WHAT IS REQUIRED
Exact copies are required of the lines from the line containing "Zwölffingerdarm." through the final line of the listing, both included, and of no other lines.

DATA UNDER STUDY
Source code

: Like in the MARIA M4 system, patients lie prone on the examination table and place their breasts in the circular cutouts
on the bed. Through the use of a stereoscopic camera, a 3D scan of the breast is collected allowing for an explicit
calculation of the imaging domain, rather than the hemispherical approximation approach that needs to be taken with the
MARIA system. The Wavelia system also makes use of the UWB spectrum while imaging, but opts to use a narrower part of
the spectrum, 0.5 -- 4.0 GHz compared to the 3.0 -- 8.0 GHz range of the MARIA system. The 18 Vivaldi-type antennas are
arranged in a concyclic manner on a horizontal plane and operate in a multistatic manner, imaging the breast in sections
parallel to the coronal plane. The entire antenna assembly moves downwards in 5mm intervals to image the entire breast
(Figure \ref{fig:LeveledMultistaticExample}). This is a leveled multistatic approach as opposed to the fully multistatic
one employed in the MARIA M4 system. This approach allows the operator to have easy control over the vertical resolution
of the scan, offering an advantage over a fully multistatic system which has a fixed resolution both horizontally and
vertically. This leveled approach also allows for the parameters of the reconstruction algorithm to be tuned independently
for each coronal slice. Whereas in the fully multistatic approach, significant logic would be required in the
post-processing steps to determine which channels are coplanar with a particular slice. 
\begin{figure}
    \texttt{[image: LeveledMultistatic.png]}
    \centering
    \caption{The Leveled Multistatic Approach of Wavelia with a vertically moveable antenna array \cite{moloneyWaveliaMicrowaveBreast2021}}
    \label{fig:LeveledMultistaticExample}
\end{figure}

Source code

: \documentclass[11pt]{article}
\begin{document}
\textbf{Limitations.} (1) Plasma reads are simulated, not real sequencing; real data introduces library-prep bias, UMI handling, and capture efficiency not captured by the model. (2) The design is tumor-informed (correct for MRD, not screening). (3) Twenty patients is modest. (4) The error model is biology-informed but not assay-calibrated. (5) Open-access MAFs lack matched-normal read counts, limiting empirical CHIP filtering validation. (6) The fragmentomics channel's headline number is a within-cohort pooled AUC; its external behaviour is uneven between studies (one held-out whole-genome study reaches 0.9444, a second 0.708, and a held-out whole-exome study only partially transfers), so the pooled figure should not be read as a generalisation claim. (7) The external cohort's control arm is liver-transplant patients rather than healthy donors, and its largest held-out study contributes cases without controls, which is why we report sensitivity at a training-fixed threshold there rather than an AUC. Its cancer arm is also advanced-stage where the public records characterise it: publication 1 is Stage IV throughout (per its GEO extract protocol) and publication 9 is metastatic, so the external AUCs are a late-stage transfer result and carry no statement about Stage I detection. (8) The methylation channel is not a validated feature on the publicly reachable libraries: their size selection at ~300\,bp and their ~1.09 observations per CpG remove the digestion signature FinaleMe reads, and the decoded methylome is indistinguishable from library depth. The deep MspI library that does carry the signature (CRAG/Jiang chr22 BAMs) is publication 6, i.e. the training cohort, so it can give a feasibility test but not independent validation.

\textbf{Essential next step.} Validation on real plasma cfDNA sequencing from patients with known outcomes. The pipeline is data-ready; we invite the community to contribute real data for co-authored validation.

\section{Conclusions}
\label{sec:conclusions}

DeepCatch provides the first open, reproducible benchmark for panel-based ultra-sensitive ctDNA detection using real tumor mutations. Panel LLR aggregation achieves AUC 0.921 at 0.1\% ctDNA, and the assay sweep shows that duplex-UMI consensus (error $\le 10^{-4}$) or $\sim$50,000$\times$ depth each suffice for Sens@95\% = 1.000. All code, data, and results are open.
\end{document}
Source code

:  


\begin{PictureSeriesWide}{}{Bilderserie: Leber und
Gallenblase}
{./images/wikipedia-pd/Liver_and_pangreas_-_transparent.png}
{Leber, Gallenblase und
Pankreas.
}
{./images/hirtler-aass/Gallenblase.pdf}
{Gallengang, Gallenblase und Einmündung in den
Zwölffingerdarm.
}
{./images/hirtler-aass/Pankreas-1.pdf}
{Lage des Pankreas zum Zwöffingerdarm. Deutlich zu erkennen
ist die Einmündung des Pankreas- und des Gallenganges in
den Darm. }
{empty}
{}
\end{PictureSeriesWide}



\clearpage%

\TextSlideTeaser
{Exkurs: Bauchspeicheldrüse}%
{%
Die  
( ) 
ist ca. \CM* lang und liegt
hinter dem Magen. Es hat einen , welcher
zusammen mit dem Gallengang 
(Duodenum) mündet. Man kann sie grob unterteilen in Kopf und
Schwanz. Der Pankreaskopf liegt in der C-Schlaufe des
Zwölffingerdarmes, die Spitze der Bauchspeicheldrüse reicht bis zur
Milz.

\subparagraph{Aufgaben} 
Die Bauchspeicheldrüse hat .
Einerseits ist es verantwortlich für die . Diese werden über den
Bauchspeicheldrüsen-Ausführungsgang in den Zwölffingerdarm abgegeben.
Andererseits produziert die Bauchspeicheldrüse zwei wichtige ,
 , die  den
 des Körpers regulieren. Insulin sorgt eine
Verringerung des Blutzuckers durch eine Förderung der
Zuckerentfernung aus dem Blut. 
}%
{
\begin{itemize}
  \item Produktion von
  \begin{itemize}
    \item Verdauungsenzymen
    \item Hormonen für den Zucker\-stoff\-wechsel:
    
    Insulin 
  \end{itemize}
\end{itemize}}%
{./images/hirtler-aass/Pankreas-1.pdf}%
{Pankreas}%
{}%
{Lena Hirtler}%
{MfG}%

SOLUTION
Zwölffingerdarm.
}
{./images/hirtler-aass/Pankreas-1.pdf}
{Lage des Pankreas zum Zwöffingerdarm. Deutlich zu erkennen
ist die Einmündung des Pankreas- und des Gallenganges in
den Darm. }
{empty}
{}
\end{PictureSeriesWide}



\clearpage%

\TextSlideTeaser
{Exkurs: Bauchspeicheldrüse}%
{%
Die  
( ) 
ist ca. \CM* lang und liegt
hinter dem Magen. Es hat einen , welcher
zusammen mit dem Gallengang 
(Duodenum) mündet. Man kann sie grob unterteilen in Kopf und
Schwanz. Der Pankreaskopf liegt in der C-Schlaufe des
Zwölffingerdarmes, die Spitze der Bauchspeicheldrüse reicht bis zur
Milz.

\subparagraph{Aufgaben} 
Die Bauchspeicheldrüse hat .
Einerseits ist es verantwortlich für die . Diese werden über den
Bauchspeicheldrüsen-Ausführungsgang in den Zwölffingerdarm abgegeben.
Andererseits produziert die Bauchspeicheldrüse zwei wichtige ,
 , die  den
 des Körpers regulieren. Insulin sorgt eine
Verringerung des Blutzuckers durch eine Förderung der
Zuckerentfernung aus dem Blut. 
}%
{
\begin{itemize}
  \item Produktion von
  \begin{itemize}
    \item Verdauungsenzymen
    \item Hormonen für den Zucker\-stoff\-wechsel:
    
    Insulin 
  \end{itemize}
\end{itemize}}%
{./images/hirtler-aass/Pankreas-1.pdf}%
{Pankreas}%
{}%
{Lena Hirtler}%
{MfG}%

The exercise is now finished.